### [EXERCISE OBJECTIVE]
Lines holding the word "starts" are the ones to copy from the data below.
********************
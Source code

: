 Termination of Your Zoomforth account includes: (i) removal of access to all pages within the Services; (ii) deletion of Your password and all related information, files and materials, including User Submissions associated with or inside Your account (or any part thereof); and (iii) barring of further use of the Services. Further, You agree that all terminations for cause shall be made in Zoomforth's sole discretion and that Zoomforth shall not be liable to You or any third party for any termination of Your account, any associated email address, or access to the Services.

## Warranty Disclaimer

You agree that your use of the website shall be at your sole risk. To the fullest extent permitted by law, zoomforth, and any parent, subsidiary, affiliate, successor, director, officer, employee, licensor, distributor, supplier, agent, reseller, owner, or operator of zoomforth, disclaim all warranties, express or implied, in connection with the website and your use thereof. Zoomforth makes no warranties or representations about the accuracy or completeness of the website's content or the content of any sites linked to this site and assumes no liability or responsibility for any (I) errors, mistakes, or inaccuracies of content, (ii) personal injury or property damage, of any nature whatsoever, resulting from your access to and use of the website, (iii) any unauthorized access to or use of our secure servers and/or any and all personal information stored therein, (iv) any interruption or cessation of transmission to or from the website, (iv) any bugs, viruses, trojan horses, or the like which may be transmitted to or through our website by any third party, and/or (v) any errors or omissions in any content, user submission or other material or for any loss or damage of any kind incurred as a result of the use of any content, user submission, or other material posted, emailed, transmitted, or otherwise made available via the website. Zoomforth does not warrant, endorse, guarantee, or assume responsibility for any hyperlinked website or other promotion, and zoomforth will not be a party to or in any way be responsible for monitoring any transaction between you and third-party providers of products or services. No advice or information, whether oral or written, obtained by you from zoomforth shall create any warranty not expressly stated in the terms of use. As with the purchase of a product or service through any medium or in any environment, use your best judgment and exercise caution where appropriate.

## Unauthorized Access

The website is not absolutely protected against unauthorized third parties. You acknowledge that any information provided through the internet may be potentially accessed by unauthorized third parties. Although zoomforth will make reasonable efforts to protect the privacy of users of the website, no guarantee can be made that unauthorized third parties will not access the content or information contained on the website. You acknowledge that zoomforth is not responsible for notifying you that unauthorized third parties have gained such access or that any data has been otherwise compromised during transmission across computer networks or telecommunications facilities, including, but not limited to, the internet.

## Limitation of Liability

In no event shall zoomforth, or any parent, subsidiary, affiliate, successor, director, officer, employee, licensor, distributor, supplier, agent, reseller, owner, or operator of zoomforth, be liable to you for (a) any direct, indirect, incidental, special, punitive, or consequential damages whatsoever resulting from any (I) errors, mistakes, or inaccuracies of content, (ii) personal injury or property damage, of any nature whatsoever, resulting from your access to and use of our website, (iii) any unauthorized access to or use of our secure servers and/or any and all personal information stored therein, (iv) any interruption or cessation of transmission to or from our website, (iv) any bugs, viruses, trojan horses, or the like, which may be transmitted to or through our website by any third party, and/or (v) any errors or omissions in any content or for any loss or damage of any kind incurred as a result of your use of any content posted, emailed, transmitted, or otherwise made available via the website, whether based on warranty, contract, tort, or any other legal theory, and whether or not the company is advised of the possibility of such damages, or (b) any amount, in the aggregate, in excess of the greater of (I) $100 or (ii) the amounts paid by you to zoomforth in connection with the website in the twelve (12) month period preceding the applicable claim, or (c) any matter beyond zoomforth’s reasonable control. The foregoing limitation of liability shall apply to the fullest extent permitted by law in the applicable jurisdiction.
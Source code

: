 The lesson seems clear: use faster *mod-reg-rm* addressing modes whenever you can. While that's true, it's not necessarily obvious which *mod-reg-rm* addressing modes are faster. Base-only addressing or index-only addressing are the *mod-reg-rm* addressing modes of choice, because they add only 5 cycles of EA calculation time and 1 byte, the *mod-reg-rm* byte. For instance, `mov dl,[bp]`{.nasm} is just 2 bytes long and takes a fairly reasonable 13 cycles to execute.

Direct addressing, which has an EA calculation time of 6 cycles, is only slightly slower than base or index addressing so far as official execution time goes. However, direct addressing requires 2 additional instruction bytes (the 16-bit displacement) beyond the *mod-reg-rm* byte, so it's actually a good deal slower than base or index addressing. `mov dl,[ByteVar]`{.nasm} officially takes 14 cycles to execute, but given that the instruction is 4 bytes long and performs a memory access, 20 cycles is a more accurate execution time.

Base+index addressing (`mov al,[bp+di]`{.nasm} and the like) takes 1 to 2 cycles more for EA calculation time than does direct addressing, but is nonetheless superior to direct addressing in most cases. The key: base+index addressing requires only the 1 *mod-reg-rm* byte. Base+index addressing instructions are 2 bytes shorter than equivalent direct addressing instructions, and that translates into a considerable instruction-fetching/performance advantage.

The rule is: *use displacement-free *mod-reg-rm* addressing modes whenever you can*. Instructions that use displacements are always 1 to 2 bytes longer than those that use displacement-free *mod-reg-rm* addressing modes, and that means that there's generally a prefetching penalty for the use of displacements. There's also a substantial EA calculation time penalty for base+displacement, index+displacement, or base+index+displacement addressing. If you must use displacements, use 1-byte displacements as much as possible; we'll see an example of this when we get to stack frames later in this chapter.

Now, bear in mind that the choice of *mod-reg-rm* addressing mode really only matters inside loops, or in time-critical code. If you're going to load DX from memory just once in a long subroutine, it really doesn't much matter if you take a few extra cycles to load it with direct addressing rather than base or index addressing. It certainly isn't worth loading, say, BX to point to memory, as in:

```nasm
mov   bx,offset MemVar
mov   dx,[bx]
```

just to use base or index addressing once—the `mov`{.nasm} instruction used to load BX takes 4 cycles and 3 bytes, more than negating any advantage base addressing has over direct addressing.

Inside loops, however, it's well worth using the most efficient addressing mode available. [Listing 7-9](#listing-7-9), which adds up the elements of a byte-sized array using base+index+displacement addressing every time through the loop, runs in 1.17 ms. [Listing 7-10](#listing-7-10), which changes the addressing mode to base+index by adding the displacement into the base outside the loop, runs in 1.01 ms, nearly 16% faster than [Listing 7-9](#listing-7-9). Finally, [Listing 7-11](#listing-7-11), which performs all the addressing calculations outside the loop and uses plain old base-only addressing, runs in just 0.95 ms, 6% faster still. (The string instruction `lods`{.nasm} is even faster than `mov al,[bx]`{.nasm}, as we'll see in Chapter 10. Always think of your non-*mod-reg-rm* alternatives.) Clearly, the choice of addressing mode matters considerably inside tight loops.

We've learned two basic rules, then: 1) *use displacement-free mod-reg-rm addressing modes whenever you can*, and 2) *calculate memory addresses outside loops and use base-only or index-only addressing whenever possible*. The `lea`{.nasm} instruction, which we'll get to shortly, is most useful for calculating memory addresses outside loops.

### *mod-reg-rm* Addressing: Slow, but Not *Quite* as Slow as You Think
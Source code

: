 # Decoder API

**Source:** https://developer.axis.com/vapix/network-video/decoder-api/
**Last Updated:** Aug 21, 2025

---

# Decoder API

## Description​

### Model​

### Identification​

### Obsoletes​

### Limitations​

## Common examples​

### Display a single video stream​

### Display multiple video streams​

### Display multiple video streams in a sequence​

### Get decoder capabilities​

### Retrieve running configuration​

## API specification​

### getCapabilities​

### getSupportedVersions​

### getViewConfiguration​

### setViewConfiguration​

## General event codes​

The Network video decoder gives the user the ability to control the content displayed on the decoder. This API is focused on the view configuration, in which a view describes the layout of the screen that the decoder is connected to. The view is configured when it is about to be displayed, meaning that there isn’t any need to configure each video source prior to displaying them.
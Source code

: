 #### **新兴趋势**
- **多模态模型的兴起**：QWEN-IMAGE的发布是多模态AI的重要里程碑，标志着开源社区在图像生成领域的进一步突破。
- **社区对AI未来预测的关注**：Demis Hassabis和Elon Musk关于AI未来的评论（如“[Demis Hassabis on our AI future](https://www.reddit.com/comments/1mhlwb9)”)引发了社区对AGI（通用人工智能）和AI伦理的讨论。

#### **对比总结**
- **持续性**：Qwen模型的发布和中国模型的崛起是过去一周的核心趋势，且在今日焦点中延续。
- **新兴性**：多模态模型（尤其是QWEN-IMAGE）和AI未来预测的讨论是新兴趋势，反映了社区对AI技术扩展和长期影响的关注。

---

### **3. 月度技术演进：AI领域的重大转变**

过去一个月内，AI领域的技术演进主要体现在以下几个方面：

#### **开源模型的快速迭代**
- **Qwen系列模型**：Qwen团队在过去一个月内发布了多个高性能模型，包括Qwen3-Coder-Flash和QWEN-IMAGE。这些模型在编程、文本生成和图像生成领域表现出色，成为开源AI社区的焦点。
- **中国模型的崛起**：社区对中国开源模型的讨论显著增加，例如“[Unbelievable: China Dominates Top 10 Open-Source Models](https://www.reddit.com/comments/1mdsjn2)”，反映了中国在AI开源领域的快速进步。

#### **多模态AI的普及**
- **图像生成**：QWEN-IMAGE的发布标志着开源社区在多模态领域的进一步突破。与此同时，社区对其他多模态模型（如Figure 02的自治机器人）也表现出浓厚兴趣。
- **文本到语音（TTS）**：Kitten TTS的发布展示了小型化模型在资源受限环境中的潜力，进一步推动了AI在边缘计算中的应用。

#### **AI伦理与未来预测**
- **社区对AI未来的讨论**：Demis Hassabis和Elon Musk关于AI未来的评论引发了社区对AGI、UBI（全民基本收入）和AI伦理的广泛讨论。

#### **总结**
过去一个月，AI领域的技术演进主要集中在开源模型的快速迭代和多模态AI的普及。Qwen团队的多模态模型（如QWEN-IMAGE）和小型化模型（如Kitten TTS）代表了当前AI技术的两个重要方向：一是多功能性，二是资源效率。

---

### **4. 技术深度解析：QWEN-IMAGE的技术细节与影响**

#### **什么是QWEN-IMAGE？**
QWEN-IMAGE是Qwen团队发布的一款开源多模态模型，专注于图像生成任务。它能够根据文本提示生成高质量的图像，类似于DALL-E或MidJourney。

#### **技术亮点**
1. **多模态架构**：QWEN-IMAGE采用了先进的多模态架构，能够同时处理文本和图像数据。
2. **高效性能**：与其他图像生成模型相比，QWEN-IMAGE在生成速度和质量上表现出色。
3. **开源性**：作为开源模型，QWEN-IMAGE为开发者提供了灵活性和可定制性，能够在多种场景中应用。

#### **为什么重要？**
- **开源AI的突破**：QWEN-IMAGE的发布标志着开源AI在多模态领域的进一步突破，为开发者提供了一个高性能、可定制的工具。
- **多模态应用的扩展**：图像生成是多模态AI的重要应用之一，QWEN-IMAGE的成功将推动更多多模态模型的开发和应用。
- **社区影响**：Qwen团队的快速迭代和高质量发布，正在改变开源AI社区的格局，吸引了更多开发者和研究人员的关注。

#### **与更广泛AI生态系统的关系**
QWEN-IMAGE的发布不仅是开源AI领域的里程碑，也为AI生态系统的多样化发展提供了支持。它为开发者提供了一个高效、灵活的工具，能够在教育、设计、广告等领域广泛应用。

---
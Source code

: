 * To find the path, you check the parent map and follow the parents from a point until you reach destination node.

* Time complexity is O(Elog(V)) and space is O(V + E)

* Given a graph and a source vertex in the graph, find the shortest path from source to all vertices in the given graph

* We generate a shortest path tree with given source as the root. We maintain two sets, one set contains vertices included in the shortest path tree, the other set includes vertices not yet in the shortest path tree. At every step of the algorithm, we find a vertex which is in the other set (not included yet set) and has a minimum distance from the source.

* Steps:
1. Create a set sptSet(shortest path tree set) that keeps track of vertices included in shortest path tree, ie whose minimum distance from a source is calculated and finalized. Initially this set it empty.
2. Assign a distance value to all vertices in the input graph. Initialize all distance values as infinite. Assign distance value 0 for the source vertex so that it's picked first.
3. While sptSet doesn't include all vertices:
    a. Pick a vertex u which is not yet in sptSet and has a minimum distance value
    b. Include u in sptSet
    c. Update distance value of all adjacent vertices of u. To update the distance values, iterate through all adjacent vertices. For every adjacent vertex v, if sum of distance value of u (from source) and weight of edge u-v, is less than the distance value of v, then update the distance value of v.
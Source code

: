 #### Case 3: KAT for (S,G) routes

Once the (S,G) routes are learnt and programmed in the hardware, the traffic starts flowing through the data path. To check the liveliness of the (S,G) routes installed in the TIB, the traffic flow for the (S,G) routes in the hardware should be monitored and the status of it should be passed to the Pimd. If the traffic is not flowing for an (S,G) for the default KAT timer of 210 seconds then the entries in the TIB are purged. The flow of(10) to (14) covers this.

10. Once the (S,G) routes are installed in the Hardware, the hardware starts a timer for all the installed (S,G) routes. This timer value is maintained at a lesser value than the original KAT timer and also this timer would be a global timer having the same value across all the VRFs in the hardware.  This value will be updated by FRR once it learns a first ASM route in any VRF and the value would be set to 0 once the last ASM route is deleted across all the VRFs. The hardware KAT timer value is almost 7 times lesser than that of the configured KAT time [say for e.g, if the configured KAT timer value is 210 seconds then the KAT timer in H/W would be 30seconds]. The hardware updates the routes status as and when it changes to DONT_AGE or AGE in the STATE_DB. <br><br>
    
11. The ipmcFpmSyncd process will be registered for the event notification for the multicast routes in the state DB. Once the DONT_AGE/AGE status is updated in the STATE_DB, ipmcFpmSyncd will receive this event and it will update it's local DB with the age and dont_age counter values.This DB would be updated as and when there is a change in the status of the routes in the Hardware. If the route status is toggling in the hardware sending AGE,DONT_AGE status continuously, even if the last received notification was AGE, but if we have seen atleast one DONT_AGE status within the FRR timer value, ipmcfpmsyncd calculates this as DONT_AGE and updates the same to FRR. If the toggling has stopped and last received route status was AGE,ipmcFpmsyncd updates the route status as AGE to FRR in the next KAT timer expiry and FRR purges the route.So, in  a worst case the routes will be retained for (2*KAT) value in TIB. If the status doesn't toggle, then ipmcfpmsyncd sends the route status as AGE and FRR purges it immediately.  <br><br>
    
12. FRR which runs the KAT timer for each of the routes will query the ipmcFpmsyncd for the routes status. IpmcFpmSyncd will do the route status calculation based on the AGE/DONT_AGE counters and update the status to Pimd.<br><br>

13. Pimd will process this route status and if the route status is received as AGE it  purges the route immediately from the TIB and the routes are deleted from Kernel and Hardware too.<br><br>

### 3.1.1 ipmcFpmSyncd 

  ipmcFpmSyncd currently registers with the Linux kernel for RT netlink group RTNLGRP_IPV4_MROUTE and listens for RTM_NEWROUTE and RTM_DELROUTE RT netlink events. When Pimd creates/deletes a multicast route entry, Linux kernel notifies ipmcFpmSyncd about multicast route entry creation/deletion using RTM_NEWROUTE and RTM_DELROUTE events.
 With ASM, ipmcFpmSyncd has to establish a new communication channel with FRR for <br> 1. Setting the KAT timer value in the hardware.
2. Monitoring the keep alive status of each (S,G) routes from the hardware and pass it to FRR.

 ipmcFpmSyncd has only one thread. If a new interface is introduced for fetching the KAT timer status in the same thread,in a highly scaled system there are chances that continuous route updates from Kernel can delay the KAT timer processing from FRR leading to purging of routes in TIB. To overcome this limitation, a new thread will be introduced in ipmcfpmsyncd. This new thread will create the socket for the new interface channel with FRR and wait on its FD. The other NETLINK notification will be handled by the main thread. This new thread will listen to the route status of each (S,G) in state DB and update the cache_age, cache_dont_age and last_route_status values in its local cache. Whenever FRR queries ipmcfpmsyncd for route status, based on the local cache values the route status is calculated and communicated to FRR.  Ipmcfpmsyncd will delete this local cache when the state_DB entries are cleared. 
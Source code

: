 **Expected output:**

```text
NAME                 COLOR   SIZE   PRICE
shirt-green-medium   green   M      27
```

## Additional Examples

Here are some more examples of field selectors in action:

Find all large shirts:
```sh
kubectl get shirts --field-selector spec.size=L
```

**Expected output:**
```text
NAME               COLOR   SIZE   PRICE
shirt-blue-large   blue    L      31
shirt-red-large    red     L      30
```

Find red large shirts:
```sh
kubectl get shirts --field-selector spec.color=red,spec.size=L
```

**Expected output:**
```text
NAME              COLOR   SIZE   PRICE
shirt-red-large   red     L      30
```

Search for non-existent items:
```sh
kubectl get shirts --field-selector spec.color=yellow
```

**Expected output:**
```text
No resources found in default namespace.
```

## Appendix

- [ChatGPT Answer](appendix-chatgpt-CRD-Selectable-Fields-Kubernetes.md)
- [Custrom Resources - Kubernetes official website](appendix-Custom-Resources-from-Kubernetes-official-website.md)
********************
### [RESPONSE TO THIS EXERCISE]
Once the (S,G) routes are learnt and programmed in the hardware, the traffic starts flowing through the data path. To check the liveliness of the (S,G) routes installed in the TIB, the traffic flow for the (S,G) routes in the hardware should be monitored and the status of it should be passed to the Pimd. If the traffic is not flowing for an (S,G) for the default KAT timer of 210 seconds then the entries in the TIB are purged. The flow of(10) to (14) covers this.
10. Once the (S,G) routes are installed in the Hardware, the hardware starts a timer for all the installed (S,G) routes. This timer value is maintained at a lesser value than the original KAT timer and also this timer would be a global timer having the same value across all the VRFs in the hardware.  This value will be updated by FRR once it learns a first ASM route in any VRF and the value would be set to 0 once the last ASM route is deleted across all the VRFs. The hardware KAT timer value is almost 7 times lesser than that of the configured KAT time [say for e.g, if the configured KAT timer value is 210 seconds then the KAT timer in H/W would be 30seconds]. The hardware updates the routes status as and when it changes to DONT_AGE or AGE in the STATE_DB. <br><br>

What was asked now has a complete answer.